Problem requirements => Each line below that contains "class" counts once; report the total and nothing more.

Data excerpts =>
----------

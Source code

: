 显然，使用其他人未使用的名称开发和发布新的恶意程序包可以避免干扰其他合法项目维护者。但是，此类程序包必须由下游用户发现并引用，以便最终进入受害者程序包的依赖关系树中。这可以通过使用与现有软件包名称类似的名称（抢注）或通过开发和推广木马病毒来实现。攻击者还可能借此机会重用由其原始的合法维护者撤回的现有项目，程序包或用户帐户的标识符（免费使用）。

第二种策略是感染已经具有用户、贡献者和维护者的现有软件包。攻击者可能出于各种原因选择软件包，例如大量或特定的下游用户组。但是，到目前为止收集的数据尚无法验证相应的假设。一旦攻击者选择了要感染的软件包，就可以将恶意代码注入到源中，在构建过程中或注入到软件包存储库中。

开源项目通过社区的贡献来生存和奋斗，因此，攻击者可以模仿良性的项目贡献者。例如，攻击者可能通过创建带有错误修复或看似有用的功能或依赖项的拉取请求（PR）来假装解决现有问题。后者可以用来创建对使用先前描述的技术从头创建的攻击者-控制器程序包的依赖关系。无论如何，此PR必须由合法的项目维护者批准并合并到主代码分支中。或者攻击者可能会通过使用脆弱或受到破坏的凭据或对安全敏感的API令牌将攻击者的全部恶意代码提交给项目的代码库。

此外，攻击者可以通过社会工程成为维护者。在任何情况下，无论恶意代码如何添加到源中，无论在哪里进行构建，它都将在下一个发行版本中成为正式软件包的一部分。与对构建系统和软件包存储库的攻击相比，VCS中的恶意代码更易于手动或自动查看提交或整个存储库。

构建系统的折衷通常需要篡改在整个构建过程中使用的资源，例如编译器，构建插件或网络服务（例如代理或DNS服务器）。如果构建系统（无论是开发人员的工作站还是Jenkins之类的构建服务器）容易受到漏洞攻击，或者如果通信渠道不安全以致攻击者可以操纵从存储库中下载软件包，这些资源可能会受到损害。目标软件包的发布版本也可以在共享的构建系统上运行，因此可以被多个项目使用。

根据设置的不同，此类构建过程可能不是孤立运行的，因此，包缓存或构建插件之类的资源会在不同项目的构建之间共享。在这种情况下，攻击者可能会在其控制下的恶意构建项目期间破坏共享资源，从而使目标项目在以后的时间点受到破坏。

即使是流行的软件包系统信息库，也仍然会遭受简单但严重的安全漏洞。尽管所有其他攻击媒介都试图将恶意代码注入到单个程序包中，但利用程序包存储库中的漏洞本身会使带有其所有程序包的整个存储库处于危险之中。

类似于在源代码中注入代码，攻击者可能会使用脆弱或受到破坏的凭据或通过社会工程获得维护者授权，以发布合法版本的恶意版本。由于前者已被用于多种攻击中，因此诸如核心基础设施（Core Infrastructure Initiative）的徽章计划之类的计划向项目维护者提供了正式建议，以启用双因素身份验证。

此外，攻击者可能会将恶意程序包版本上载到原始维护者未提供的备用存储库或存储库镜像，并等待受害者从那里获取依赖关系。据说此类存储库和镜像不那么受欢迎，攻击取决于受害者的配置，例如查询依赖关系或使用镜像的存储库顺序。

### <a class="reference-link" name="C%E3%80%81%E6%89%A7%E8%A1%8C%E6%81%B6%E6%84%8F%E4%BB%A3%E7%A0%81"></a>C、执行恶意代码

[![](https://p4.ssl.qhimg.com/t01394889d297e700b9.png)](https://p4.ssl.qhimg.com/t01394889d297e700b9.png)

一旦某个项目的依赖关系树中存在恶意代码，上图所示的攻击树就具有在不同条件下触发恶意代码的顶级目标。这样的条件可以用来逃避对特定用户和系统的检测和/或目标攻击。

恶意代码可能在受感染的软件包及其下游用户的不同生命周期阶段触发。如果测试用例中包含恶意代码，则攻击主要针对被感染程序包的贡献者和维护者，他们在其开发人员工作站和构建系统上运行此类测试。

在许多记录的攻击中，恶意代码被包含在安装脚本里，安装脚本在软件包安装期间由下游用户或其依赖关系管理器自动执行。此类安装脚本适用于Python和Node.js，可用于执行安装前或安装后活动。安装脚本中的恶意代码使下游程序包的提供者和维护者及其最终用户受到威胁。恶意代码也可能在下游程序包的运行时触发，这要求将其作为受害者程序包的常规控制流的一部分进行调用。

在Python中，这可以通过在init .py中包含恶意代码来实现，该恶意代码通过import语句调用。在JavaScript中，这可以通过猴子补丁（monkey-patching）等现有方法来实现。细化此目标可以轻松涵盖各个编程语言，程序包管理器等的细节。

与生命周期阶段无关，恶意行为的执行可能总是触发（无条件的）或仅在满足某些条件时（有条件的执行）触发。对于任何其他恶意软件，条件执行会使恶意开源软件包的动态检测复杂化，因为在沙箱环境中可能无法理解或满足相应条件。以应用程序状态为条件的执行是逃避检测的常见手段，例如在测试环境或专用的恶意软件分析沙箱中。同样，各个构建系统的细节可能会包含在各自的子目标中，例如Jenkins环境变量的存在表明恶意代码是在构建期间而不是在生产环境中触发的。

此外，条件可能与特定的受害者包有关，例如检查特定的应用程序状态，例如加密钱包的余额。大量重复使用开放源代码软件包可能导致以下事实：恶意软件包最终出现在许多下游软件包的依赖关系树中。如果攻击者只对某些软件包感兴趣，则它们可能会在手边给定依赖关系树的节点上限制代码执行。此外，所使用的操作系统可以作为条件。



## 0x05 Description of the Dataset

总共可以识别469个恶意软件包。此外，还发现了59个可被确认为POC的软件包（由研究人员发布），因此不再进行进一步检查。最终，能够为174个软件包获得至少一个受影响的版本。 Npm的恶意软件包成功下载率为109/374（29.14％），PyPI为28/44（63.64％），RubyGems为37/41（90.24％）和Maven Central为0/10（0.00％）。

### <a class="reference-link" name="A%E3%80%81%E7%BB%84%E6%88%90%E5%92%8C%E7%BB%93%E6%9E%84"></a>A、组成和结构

----------

Output for this task => 2